§ **Exercise inputs**:
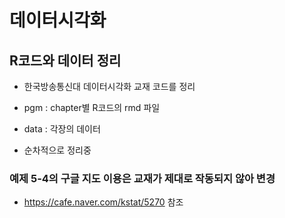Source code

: # 데이터시각화

## R코드와 데이터 정리

* 한국방송통신대 데이터시각화 교재 코드를 정리

* pgm : chapter별 R코드의 rmd 파일
* data : 각장의 데이터

 * 순차적으로 정리중
 
### 예제 5-4의 구글 지도 이용은  교재가 제대로 작동되지 않아 변경
 * https://cafe.naver.com/kstat/5270 참조
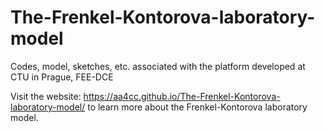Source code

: # The-Frenkel-Kontorova-laboratory-model
Codes, model, sketches, etc. associated with the platform developed at CTU in Prague, FEE-DCE

Visit the website: https://aa4cc.github.io/The-Frenkel-Kontorova-laboratory-model/ to learn more about the Frenkel-Kontorova laboratory model.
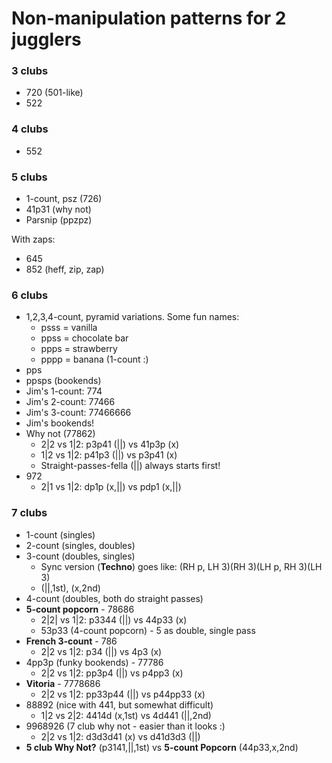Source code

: # Non-manipulation patterns for 2 jugglers

### 3 clubs

- 720 (501-like)
- 522

### 4 clubs

- 552

### 5 clubs

- 1-count, psz (726)
- 41p31 (why not)
- Parsnip (ppzpz)

With zaps:
- 645
- 852 (heff, zip, zap)

### 6 clubs

- 1,2,3,4-count, pyramid variations. Some fun names:
  - psss = vanilla
  - ppss = chocolate bar
  - ppps = strawberry
  - pppp = banana (1-count :)
- pps
- ppsps (bookends)
- Jim's 1-count: 774
- Jim's 2-count: 77466
- Jim's 3-count: 77466666
- Jim's bookends!
- Why not (77862)
  - 2|2 vs 1|2: p3p41 (||) vs 41p3p (x) 
  - 1|2 vs 1|2: p41p3 (||) vs p3p41 (x)
  - Straight-passes-fella (||) always starts first!
- 972
  - 2|1 vs 1|2: dp1p (x,||) vs pdp1 (x,||)

### 7 clubs

- 1-count (singles)
- 2-count (singles, doubles)
- 3-count (doubles, singles)
  - Sync version (**Techno**) goes like: (RH p, LH 3)(RH 3)(LH p, RH 3)(LH 3)
  - (||,1st), (x,2nd)
- 4-count (doubles, both do straight passes)
- **5-count popcorn** - 78686
  - 2|2| vs 1|2: p3344 (||) vs 44p33 (x)
  - 53p33 (4-count popcorn) - 5 as double, single pass
- **French 3-count** - 786
  - 2|2 vs 1|2: p34 (||) vs 4p3 (x)
- 4pp3p (funky bookends) - 77786
  - 2|2 vs 1|2: pp3p4 (||) vs p4pp3 (x)
- **Vitoria** - 7778686                                                         
  - 2|2 vs 1|2: pp33p44 (||) vs p44pp33 (x)
- 88892 (nice with 441, but somewhat difficult)
  - 1|2 vs 2|2: 4414d (x,1st) vs 4d441 (||,2nd)
- 9968926 (7 club why not - easier than it looks :)
  - 2|2 vs 1|2: d3d3d41 (x) vs d41d3d3 (||)
- **5 club Why Not?** (p3141,||,1st) vs **5-count Popcorn** (44p33,x,2nd)


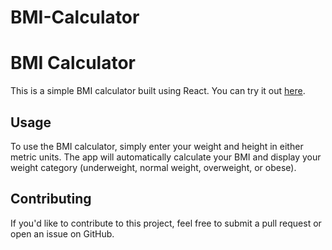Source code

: # BMI-Calculator

<h1>BMI Calculator</h1>
<p>This is a simple BMI calculator built using React. You can try it out <a href="https://bmi-calculator54641.netlify.app">here</a>.</p>

<h2>Usage</h2>
<p>To use the BMI calculator, simply enter your weight and height in either metric units. The app will automatically calculate your BMI and display your weight category (underweight, normal weight, overweight, or obese).</p>

<h2>Contributing</h2>
<p>If you'd like to contribute to this project, feel free to submit a pull request or open an issue on GitHub.</p>
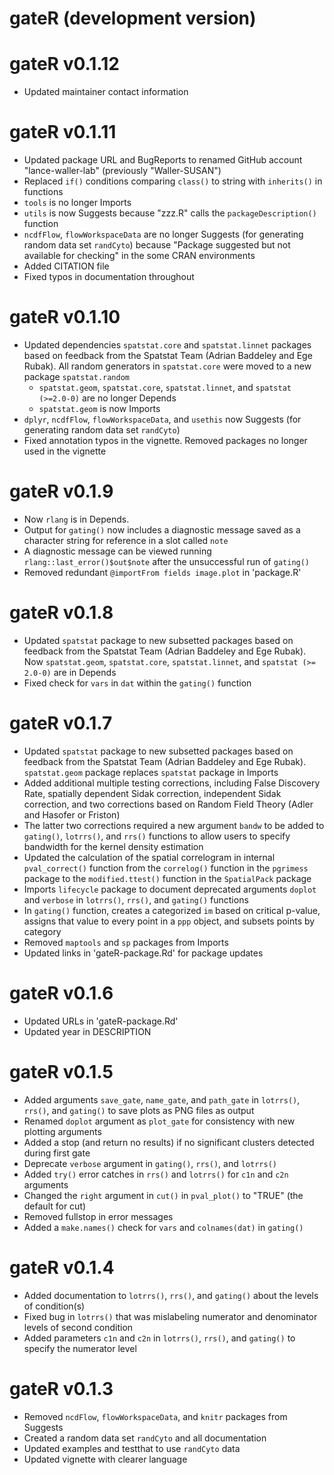 # gateR (development version)

# gateR v0.1.12
  * Updated maintainer contact information

# gateR v0.1.11
  * Updated package URL and BugReports to renamed GitHub account "lance-waller-lab" (previously "Waller-SUSAN")
  * Replaced `if()` conditions comparing `class()` to string with `inherits()` in functions
  * `tools` is no longer Imports
  * `utils` is now Suggests because "zzz.R" calls the `packageDescription()` function
  * `ncdfFlow`, `flowWorkspaceData` are no longer Suggests (for generating random data set `randCyto`) because "Package suggested but not available for checking" in the some CRAN environments
  * Added CITATION file
  * Fixed typos in documentation throughout

# gateR v0.1.10
* Updated dependencies `spatstat.core` and `spatstat.linnet` packages based on feedback from the Spatstat Team (Adrian Baddeley and Ege Rubak). All random generators in `spatstat.core` were moved to a new package `spatstat.random`
  * `spatstat.geom`, `spatstat.core`, `spatstat.linnet`, and `spatstat (>=2.0-0)` are no longer Depends
  * `spatstat.geom` is now Imports
* `dplyr`, `ncdfFlow`, `flowWorkspaceData`, and `usethis` now Suggests (for generating random data set `randCyto`)
* Fixed annotation typos in the vignette. Removed packages no longer used in the vignette 

# gateR v0.1.9
* Now `rlang` is in Depends. 
* Output for `gating()` now includes a diagnostic message saved as a character string for reference in a slot called `note`
* A diagnostic message can be viewed running `rlang::last_error()$out$note` after the unsuccessful run of `gating()`
* Removed redundant `@importFrom fields image.plot` in 'package.R'

# gateR v0.1.8
  * Updated `spatstat` package to new subsetted packages based on feedback from the Spatstat Team (Adrian Baddeley and Ege Rubak). Now `spatstat.geom`, `spatstat.core`, `spatstat.linnet`, and `spatstat (>= 2.0-0)` are in Depends
  * Fixed check for `vars` in `dat` within the `gating()` function

# gateR v0.1.7
  * Updated `spatstat` package to new subsetted packages based on feedback from the Spatstat Team (Adrian Baddeley and Ege Rubak). `spatstat.geom` package replaces `spatstat` package in Imports
  * Added additional multiple testing corrections, including False Discovery Rate, spatially dependent Sidak correction, independent Sidak correction, and two corrections based on Random Field Theory (Adler and Hasofer or Friston)
  * The latter two corrections required a new argument `bandw` to be added to `gating()`, `lotrrs()`, and `rrs()` functions to allow users to specify bandwidth for the kernel density estimation
  * Updated the calculation of the spatial correlogram in internal `pval_correct()` function from the `correlog()` function in the `pgrimess` package to the `modified.ttest()` function in the `SpatialPack` package
  * Imports `lifecycle` package to document deprecated arguments `doplot` and `verbose` in `lotrrs()`, `rrs()`, and `gating()` functions
  * In `gating()` function, creates a categorized `im` based on critical p-value, assigns that value to every point in a `ppp` object, and subsets points by category
  * Removed `maptools` and `sp` packages from Imports
  * Updated links in 'gateR-package.Rd' for package updates

# gateR v0.1.6
  * Updated URLs in 'gateR-package.Rd'
  * Updated year in DESCRIPTION

# gateR v0.1.5
  * Added arguments `save_gate`, `name_gate`, and `path_gate` in `lotrrs()`, `rrs()`, and `gating()` to save plots as PNG files as output
  * Renamed `doplot` argument as `plot_gate` for consistency with new plotting arguments
  * Added a stop (and return no results) if no significant clusters detected during first gate
  * Deprecate `verbose` argument in `gating()`, `rrs()`, and `lotrrs()`
  * Added `try()` error catches in `rrs()` and `lotrrs()` for `c1n` and `c2n` arguments
  * Changed the `right` argument in `cut()` in `pval_plot()` to "TRUE" (the default for cut)
  * Removed fullstop in error messages
  * Added a `make.names()` check for `vars` and `colnames(dat)` in `gating()`

# gateR v0.1.4
  * Added documentation to `lotrrs()`, `rrs()`, and `gating()` about the levels of condition(s)
  * Fixed bug in `lotrrs()` that was mislabeling numerator and denominator levels of second condition
  * Added parameters `c1n` and `c2n` in `lotrrs()`, `rrs()`, and `gating()` to specify the numerator level

# gateR v0.1.3
  * Removed `ncdFlow`, `flowWorkspaceData`, and `knitr` packages from Suggests
  * Created a random data set `randCyto` and all documentation
  * Updated examples and testthat to use `randCyto` data
  * Updated vignette with clearer language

§ **Your goal**: Write out the data again word for word, minus any images.

§ **Task solution**:
Source code

: # 데이터시각화

## R코드와 데이터 정리

* 한국방송통신대 데이터시각화 교재 코드를 정리

* pgm : chapter별 R코드의 rmd 파일
* data : 각장의 데이터

 * 순차적으로 정리중
 
### 예제 5-4의 구글 지도 이용은  교재가 제대로 작동되지 않아 변경
 * https://cafe.naver.com/kstat/5270 참조
Source code

: # The-Frenkel-Kontorova-laboratory-model
Codes, model, sketches, etc. associated with the platform developed at CTU in Prague, FEE-DCE

Visit the website: https://aa4cc.github.io/The-Frenkel-Kontorova-laboratory-model/ to learn more about the Frenkel-Kontorova laboratory model.
Source code

: # Non-manipulation patterns for 2 jugglers

### 3 clubs

- 720 (501-like)
- 522

### 4 clubs

- 552

### 5 clubs

- 1-count, psz (726)
- 41p31 (why not)
- Parsnip (ppzpz)

With zaps:
- 645
- 852 (heff, zip, zap)

### 6 clubs

- 1,2,3,4-count, pyramid variations. Some fun names:
  - psss = vanilla
  - ppss = chocolate bar
  - ppps = strawberry
  - pppp = banana (1-count :)
- pps
- ppsps (bookends)
- Jim's 1-count: 774
- Jim's 2-count: 77466
- Jim's 3-count: 77466666
- Jim's bookends!
- Why not (77862)
  - 2|2 vs 1|2: p3p41 (||) vs 41p3p (x) 
  - 1|2 vs 1|2: p41p3 (||) vs p3p41 (x)
  - Straight-passes-fella (||) always starts first!
- 972
  - 2|1 vs 1|2: dp1p (x,||) vs pdp1 (x,||)

### 7 clubs

- 1-count (singles)
- 2-count (singles, doubles)
- 3-count (doubles, singles)
  - Sync version (**Techno**) goes like: (RH p, LH 3)(RH 3)(LH p, RH 3)(LH 3)
  - (||,1st), (x,2nd)
- 4-count (doubles, both do straight passes)
- **5-count popcorn** - 78686
  - 2|2| vs 1|2: p3344 (||) vs 44p33 (x)
  - 53p33 (4-count popcorn) - 5 as double, single pass
- **French 3-count** - 786
  - 2|2 vs 1|2: p34 (||) vs 4p3 (x)
- 4pp3p (funky bookends) - 77786
  - 2|2 vs 1|2: pp3p4 (||) vs p4pp3 (x)
- **Vitoria** - 7778686                                                         
  - 2|2 vs 1|2: pp33p44 (||) vs p44pp33 (x)
- 88892 (nice with 441, but somewhat difficult)
  - 1|2 vs 2|2: 4414d (x,1st) vs 4d441 (||,2nd)
- 9968926 (7 club why not - easier than it looks :)
  - 2|2 vs 1|2: d3d3d41 (x) vs d41d3d3 (||)
- **5 club Why Not?** (p3141,||,1st) vs **5-count Popcorn** (44p33,x,2nd)


Source code

: # BMI-Calculator

<h1>BMI Calculator</h1>
<p>This is a simple BMI calculator built using React. You can try it out <a href="https://bmi-calculator54641.netlify.app">here</a>.</p>

<h2>Usage</h2>
<p>To use the BMI calculator, simply enter your weight and height in either metric units. The app will automatically calculate your BMI and display your weight category (underweight, normal weight, overweight, or obese).</p>

<h2>Contributing</h2>
<p>If you'd like to contribute to this project, feel free to submit a pull request or open an issue on GitHub.</p>
 # gateR (development version)

# gateR v0.1.12
  * Updated maintainer contact information

# gateR v0.1.11
  * Updated package URL and BugReports to renamed GitHub account "lance-waller-lab" (previously "Waller-SUSAN")
  * Replaced `if()` conditions comparing `class()` to string with `inherits()` in functions
  * `tools` is no longer Imports
  * `utils` is now Suggests because "zzz.R" calls the `packageDescription()` function
  * `ncdfFlow`, `flowWorkspaceData` are no longer Suggests (for generating random data set `randCyto`) because "Package suggested but not available for checking" in the some CRAN environments
  * Added CITATION file
  * Fixed typos in documentation throughout

# gateR v0.1.10
* Updated dependencies `spatstat.core` and `spatstat.linnet` packages based on feedback from the Spatstat Team (Adrian Baddeley and Ege Rubak). All random generators in `spatstat.core` were moved to a new package `spatstat.random`
  * `spatstat.geom`, `spatstat.core`, `spatstat.linnet`, and `spatstat (>=2.0-0)` are no longer Depends
  * `spatstat.geom` is now Imports
* `dplyr`, `ncdfFlow`, `flowWorkspaceData`, and `usethis` now Suggests (for generating random data set `randCyto`)
* Fixed annotation typos in the vignette. Removed packages no longer used in the vignette 

# gateR v0.1.9
* Now `rlang` is in Depends. 
* Output for `gating()` now includes a diagnostic message saved as a character string for reference in a slot called `note`
* A diagnostic message can be viewed running `rlang::last_error()$out$note` after the unsuccessful run of `gating()`
* Removed redundant `@importFrom fields image.plot` in 'package.R'

# gateR v0.1.8
  * Updated `spatstat` package to new subsetted packages based on feedback from the Spatstat Team (Adrian Baddeley and Ege Rubak). Now `spatstat.geom`, `spatstat.core`, `spatstat.linnet`, and `spatstat (>= 2.0-0)` are in Depends
  * Fixed check for `vars` in `dat` within the `gating()` function

# gateR v0.1.7
  * Updated `spatstat` package to new subsetted packages based on feedback from the Spatstat Team (Adrian Baddeley and Ege Rubak). `spatstat.geom` package replaces `spatstat` package in Imports
  * Added additional multiple testing corrections, including False Discovery Rate, spatially dependent Sidak correction, independent Sidak correction, and two corrections based on Random Field Theory (Adler and Hasofer or Friston)
  * The latter two corrections required a new argument `bandw` to be added to `gating()`, `lotrrs()`, and `rrs()` functions to allow users to specify bandwidth for the kernel density estimation
  * Updated the calculation of the spatial correlogram in internal `pval_correct()` function from the `correlog()` function in the `pgrimess` package to the `modified.ttest()` function in the `SpatialPack` package
  * Imports `lifecycle` package to document deprecated arguments `doplot` and `verbose` in `lotrrs()`, `rrs()`, and `gating()` functions
  * In `gating()` function, creates a categorized `im` based on critical p-value, assigns that value to every point in a `ppp` object, and subsets points by category
  * Removed `maptools` and `sp` packages from Imports
  * Updated links in 'gateR-package.Rd' for package updates

# gateR v0.1.6
  * Updated URLs in 'gateR-package.Rd'
  * Updated year in DESCRIPTION

# gateR v0.1.5
  * Added arguments `save_gate`, `name_gate`, and `path_gate` in `lotrrs()`, `rrs()`, and `gating()` to save plots as PNG files as output
  * Renamed `doplot` argument as `plot_gate` for consistency with new plotting arguments
  * Added a stop (and return no results) if no significant clusters detected during first gate
  * Deprecate `verbose` argument in `gating()`, `rrs()`, and `lotrrs()`
  * Added `try()` error catches in `rrs()` and `lotrrs()` for `c1n` and `c2n` arguments
  * Changed the `right` argument in `cut()` in `pval_plot()` to "TRUE" (the default for cut)
  * Removed fullstop in error messages
  * Added a `make.names()` check for `vars` and `colnames(dat)` in `gating()`

# gateR v0.1.4
  * Added documentation to `lotrrs()`, `rrs()`, and `gating()` about the levels of condition(s)
  * Fixed bug in `lotrrs()` that was mislabeling numerator and denominator levels of second condition
  * Added parameters `c1n` and `c2n` in `lotrrs()`, `rrs()`, and `gating()` to specify the numerator level

# gateR v0.1.3
  * Removed `ncdFlow`, `flowWorkspaceData`, and `knitr` packages from Suggests
  * Created a random data set `randCyto` and all documentation
  * Updated examples and testthat to use `randCyto` data
  * Updated vignette with clearer language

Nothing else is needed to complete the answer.